Abstract

To the Editor,
Rodriguez and colleagues 1 address an important question: whether standard continuous glucose monitoring (CGM) metrics correspond to hemoglobin A1c (HbA1c) across the full glycemic spectrum, including populations without diabetes. Their observation that CGM metrics correlate strongly with HbA1c among individuals with type 2 diabetes but far less so among those with prediabetes or normoglycemia is valuable for both clinicians and researchers interpreting CGM-derived data. However, the authors’ conclusion related to limited interpretability of CGM outside of population with diabetes warrants reconsideration.
HbA1c reflects cumulative glycemic exposure but is also influenced by multiple non-glycemic physiological factors, including interindividual variation in erythrocyte lifespan, differences in glycation rates, and red blood cell turnover. 2 These sources of biological variability can lead to substantial discordance between observed glucose profiles and measured HbA1c. As Beck et al. 3 demonstrated, individuals with similar mean glucose levels may exhibit markedly different HbA1c values, raising legitimate concerns about the precision of HbA1c as a marker of true glycemic exposure, especially in individuals with near-normal glucose levels.
A second methodological concern relates to the short CGM sampling window used in the study. Estimating long-term glycemic exposure from only 7 days of CGM data—combined with a minimum acceptable CGM coverage of merely 70%—is highly restrictive. Recent evidence demonstrates that short-term CGM sampling introduces considerable bias when used to approximate longer-term glycemic control. 4 Furthermore, our analysis of more than 97,000 individuals showed that days with lower sensor coverage are not missing at random and are systematically associated with lower time-in-range. 5 Such coverage-dependent bias may disproportionately distort CGM-derived estimates when monitoring periods are very short.
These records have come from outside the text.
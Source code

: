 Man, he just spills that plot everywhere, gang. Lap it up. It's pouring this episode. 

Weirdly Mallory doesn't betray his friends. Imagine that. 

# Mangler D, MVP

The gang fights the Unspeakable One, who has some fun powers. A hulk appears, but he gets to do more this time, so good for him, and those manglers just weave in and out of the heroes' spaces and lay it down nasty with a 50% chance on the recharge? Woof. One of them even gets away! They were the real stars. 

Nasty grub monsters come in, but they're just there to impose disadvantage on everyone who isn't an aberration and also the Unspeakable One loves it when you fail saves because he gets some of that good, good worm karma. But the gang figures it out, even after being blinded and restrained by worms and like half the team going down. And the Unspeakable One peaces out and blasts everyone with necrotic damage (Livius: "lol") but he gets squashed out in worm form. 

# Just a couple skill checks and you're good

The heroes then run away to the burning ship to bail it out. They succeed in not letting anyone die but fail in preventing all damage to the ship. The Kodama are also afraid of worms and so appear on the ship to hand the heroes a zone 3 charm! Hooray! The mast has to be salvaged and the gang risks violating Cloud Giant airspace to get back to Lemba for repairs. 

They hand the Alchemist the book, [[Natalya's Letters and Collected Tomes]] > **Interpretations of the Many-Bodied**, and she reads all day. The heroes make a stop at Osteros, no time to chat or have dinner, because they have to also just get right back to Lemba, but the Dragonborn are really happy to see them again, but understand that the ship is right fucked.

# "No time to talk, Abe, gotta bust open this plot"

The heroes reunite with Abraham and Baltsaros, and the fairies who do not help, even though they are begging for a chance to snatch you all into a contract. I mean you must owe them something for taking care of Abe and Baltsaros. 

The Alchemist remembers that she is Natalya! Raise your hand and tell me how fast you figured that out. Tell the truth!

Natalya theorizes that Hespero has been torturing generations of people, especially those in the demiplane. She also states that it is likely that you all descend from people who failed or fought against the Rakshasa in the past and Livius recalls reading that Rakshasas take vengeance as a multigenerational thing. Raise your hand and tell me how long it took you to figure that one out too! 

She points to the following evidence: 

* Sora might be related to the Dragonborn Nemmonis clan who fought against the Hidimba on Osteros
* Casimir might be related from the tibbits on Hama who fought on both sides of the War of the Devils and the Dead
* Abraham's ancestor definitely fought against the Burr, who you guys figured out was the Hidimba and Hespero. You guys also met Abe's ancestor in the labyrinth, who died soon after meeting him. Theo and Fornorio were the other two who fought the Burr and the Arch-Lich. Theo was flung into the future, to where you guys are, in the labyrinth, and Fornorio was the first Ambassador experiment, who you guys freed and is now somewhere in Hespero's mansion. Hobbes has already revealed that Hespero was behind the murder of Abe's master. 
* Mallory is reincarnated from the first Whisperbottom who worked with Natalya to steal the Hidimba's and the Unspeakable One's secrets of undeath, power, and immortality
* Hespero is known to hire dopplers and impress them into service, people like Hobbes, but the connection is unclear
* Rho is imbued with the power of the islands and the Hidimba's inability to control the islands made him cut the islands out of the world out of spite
Taken together, these considerations suggest that the observed discordance between CGM metrics and HbA1c in individuals without diabetes may reflect limitations of HbA1c and short-term sampling error rather than limited interpretability of CGM itself. Rather than concluding that CGM has limited relevance in populations without diabetes, it may be more appropriate to ask whether HbA1c is sufficiently precise to detect early, subtle dysglycemia.